RECORDS SHOWN.
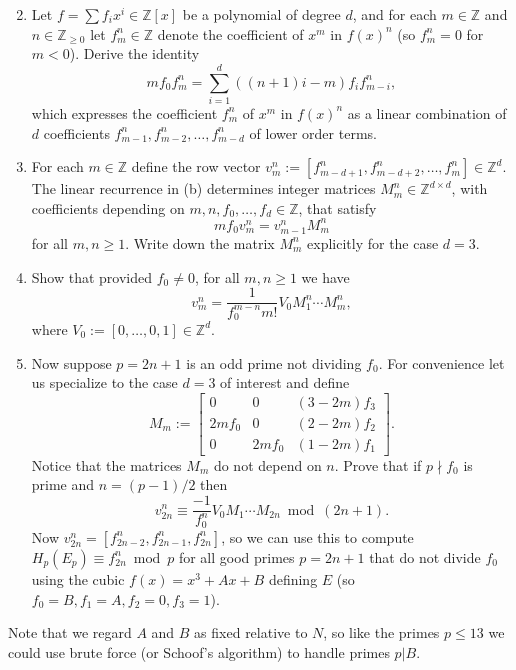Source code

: \documentclass[11pt]{article}
\newcommand{\Z}{\mathbb{Z}}
\begin{document}
\begin{enumerate}[{\bf (a)}]
\setcounter{enumi}{1}
\item Let $f = \sum f_ix^i\in \Z[x]$ be a polynomial of degree $d$, and for each $m\in \Z$ and $n\in\Z_{\ge 0}$ let $f_m^n\in\Z$ denote the coefficient of $x^m$ in $f(x)^n$ (so $f_m^n=0$ for $m<0$).  Derive the identity
\[
mf_0f_m^n = \sum_{i=1}^d((n+1)i-m)f_if_{m-i}^n,
\]
which expresses the coefficient $f_m^n$ of $x^m$ in $f(x)^n$ as a linear combination of $d$ coefficients $f_{m-1}^n,f_{m-2}^n,\ldots,f_{m-d}^n$ of lower order terms.
\item For each $m\in \Z$ define the row vector $v_m^n:=[f^n_{m-d+1},f^n_{m-d+2},\ldots,f^n_m]\in \Z^d$.
The linear recurrence in (b) determines integer matrices $M_m^n\in \Z^{d\times d}$, with coefficients depending on $m,n,f_0,\ldots, f_d\in\Z$, that satisfy
\[
mf_0v_m^n = v_{m-1}^nM_m^n
\]
for all $m,n\ge 1$.  Write down the matrix $M_m^n$ explicitly for the case $d=3$.
\item Show that provided $f_0\ne 0$, for all $m,n\ge 1$ we have
\[
v_m^n = \frac{1}{f_0^{m-n}m!}V_0M_1^n\cdots M_m^n,
\]
where $V_0:=[0,\ldots,0,1]\in\Z^d$.
\item Now suppose $p=2n+1$ is an odd prime not dividing $f_0$.
For convenience let us specialize to the case $d=3$ of interest and define
\[
M_m := \begin{bmatrix}0&0&(3-2m)f_3\\2mf_0&0&(2-2m)f_2\\0&2mf_0&(1-2m)f_1\end{bmatrix}.
\]
Notice that the matrices $M_m$ do not depend on $n$.
Prove that if $p\nmid f_0$ is prime and $n=(p-1)/2$ then
\[
v_{2n}^n\equiv \frac{-1}{f_0^n}V_0M_1\cdots M_{2n}\bmod (2n+1).
\]
Now $v^{n}_{2n}=[f_{2n-2}^n,f_{2n-1}^n,f_{2n}^n]$, so we can use this to compute $H_p(E_p)\equiv f_{2n}^n\bmod p$ for all good primes $p=2n+1$ that do not divide $f_0$ using the cubic $f(x)=x^3+Ax+B$ defining $E$ (so $f_0=B,f_1=A,f_2=0,f_3=1$).
\end{enumerate}

Note that we regard $A$ and $B$ as fixed relative to $N$, so like the primes $p\le 13$ we could use brute force (or Schoof's algorithm) to handle primes $p|B$.
\end{document}

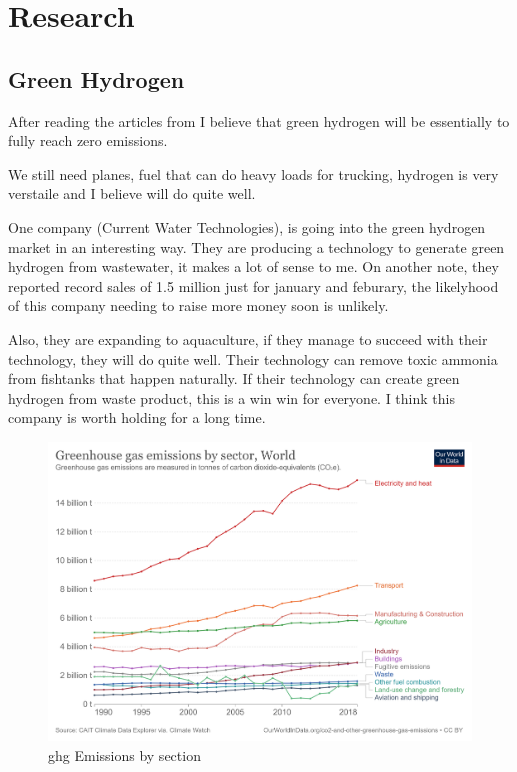 \chapter{Research}

\section{Green Hydrogen}
After reading the articles from \cite{goldman_sachs_hydrogen_2022} I believe that green hydrogen will be essentially to fully reach zero emissions.

We still need planes, fuel that can do heavy loads for trucking, hydrogen is very verstaile and I believe will do quite well.

One company  (Current Water Technologies), is going into the green hydrogen market in an interesting way. They are producing a technology to generate green hydrogen from wastewater, it makes a lot of sense to me. On another note, they reported record sales of 1.5 million just for january and feburary, the likelyhood of this company needing to raise more money soon is unlikely.

Also, they are expanding to aquaculture, if they manage to succeed with their technology, they will do quite well. Their technology can remove toxic ammonia from fishtanks that happen naturally. If their technology can create green hydrogen from waste product, this is a win win for everyone. I think this company is worth holding for a long time.


\begin{figure}[h]
\includegraphics[width=\textwidth]{src/media/ghg-emissions-by-sector.png}
\caption{ghg Emissions by section}
\end{figure}

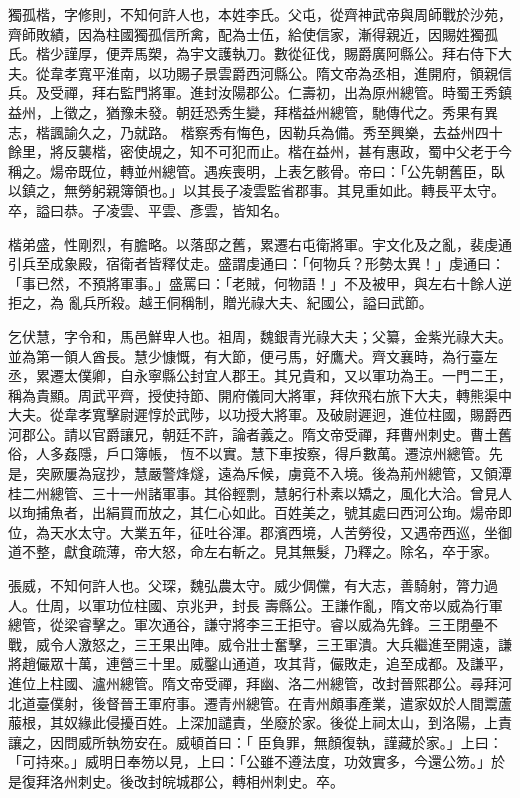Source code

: \begin{pinyinscope}
 獨孤楷，字修則，不知何許人也，本姓李氏。父屯，從齊神武帝與周師戰於沙苑，齊師敗績，因為柱國獨孤信所禽，配為士伍，給使信家，漸得親近，因賜姓獨孤氏。楷少謹厚，便弄馬槊，為宇文護執刀。數從征伐，賜爵廣阿縣公。拜右侍下大夫。從韋孝寬平淮南，以功賜子景雲爵西河縣公。隋文帝為丞相，進開府，領親信兵。及受禪，拜右監門將軍。進封汝陽郡公。仁壽初，出為原州總管。時蜀王秀鎮益州，上徵之，猶豫未發。朝廷恐秀生變，拜楷益州總管，馳傳代之。秀果有異志，楷諷諭久之，乃就路。
 楷察秀有悔色，因勒兵為備。秀至興樂，去益州四十餘里，將反襲楷，密使覘之，知不可犯而止。楷在益州，甚有惠政，蜀中父老于今稱之。煬帝既位，轉並州總管。遇疾喪明，上表乞骸骨。帝曰：「公先朝舊臣，臥以鎮之，無勞躬親簿領也。」以其長子凌雲監省郡事。其見重如此。轉長平太守。卒，謚曰恭。子凌雲、平雲、彥雲，皆知名。



 楷弟盛，性剛烈，有膽略。以落邸之舊，累遷右屯衛將軍。宇文化及之亂，裴虔通引兵至成象殿，宿衛者皆釋仗走。盛謂虔通曰：「何物兵？形勢太異！」虔通曰：「事已然，不預將軍事。」盛罵曰：「老賊，何物語！」不及被甲，與左右十餘人逆拒之，為
 亂兵所殺。越王侗稱制，贈光祿大夫、紀國公，謚曰武節。



 乞伏慧，字令和，馬邑鮮卑人也。祖周，魏銀青光祿大夫；父纂，金紫光祿大夫。並為第一領人酋長。慧少慷慨，有大節，便弓馬，好鷹犬。齊文襄時，為行臺左丞，累遷太僕卿，自永寧縣公封宜人郡王。其兄貴和，又以軍功為王。一門二王，稱為貴顯。周武平齊，授使持節、開府儀同大將軍，拜佽飛右旅下大夫，轉熊渠中大夫。從韋孝寬擊尉遲惇於武陟，以功授大將軍。及破尉遲迥，進位柱國，賜爵西河郡公。請以官爵讓兄，朝廷不許，論者義之。隋文帝受禪，拜曹州刺史。曹土舊俗，人多姦隱，戶口簿帳，
 恆不以實。慧下車按察，得戶數萬。遷涼州總管。先是，突厥屢為寇抄，慧嚴警烽燧，遠為斥候，虜竟不入境。後為荊州總管，又領潭桂二州總管、三十一州諸軍事。其俗輕剽，慧躬行朴素以矯之，風化大洽。曾見人以珣捕魚者，出絹買而放之，其仁心如此。百姓美之，號其處曰西河公珣。煬帝即位，為天水太守。大業五年，征吐谷渾。郡濱西境，人苦勞役，又遇帝西巡，坐御道不整，獻食疏薄，帝大怒，命左右斬之。見其無髮，乃釋之。除名，卒于家。



 張威，不知何許人也。父琛，魏弘農太守。威少倜儻，有大志，善騎射，膂力過人。仕周，以軍功位柱國、京兆尹，封長
 壽縣公。王謙作亂，隋文帝以威為行軍總管，從梁睿擊之。軍次通谷，謙守將李三王拒守。睿以威為先鋒。三王閉壘不戰，威令人激怒之，三王果出陣。威令壯士奮擊，三王軍潰。大兵繼進至開遠，謙將趙儼眾十萬，連營三十里。威鑿山通道，攻其背，儼敗走，追至成都。及謙平，進位上柱國、瀘州總管。隋文帝受禪，拜幽、洛二州總管，改封晉熙郡公。尋拜河北道臺僕射，後督晉王軍府事。遷青州總管。在青州頗事產業，遣家奴於人間鬻蘆菔根，其奴緣此侵擾百姓。上深加譴責，坐廢於家。後從上祠太山，到洛陽，上責讓之，因問威所執笏安在。威頓首曰：「
 臣負罪，無顏復執，謹藏於家。」上曰：「可持來。」威明日奉笏以見，上曰：「公雖不遵法度，功效實多，今還公笏。」於是復拜洛州刺史。後改封皖城郡公，轉相州刺史。卒。




\end{pinyinscope}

WORK INSTRUCTIONS. Filter the records, keeping only lines that contain "will", and show those lines.

RESULT OF THIS EXERCISE.
After reading the articles from \cite{goldman_sachs_hydrogen_2022} I believe that green hydrogen will be essentially to fully reach zero emissions.
We still need planes, fuel that can do heavy loads for trucking, hydrogen is very verstaile and I believe will do quite well.
Also, they are expanding to aquaculture, if they manage to succeed with their technology, they will do quite well. Their technology can remove toxic ammonia from fishtanks that happen naturally. If their technology can create green hydrogen from waste product, this is a win win for everyone. I think this company is worth holding for a long time.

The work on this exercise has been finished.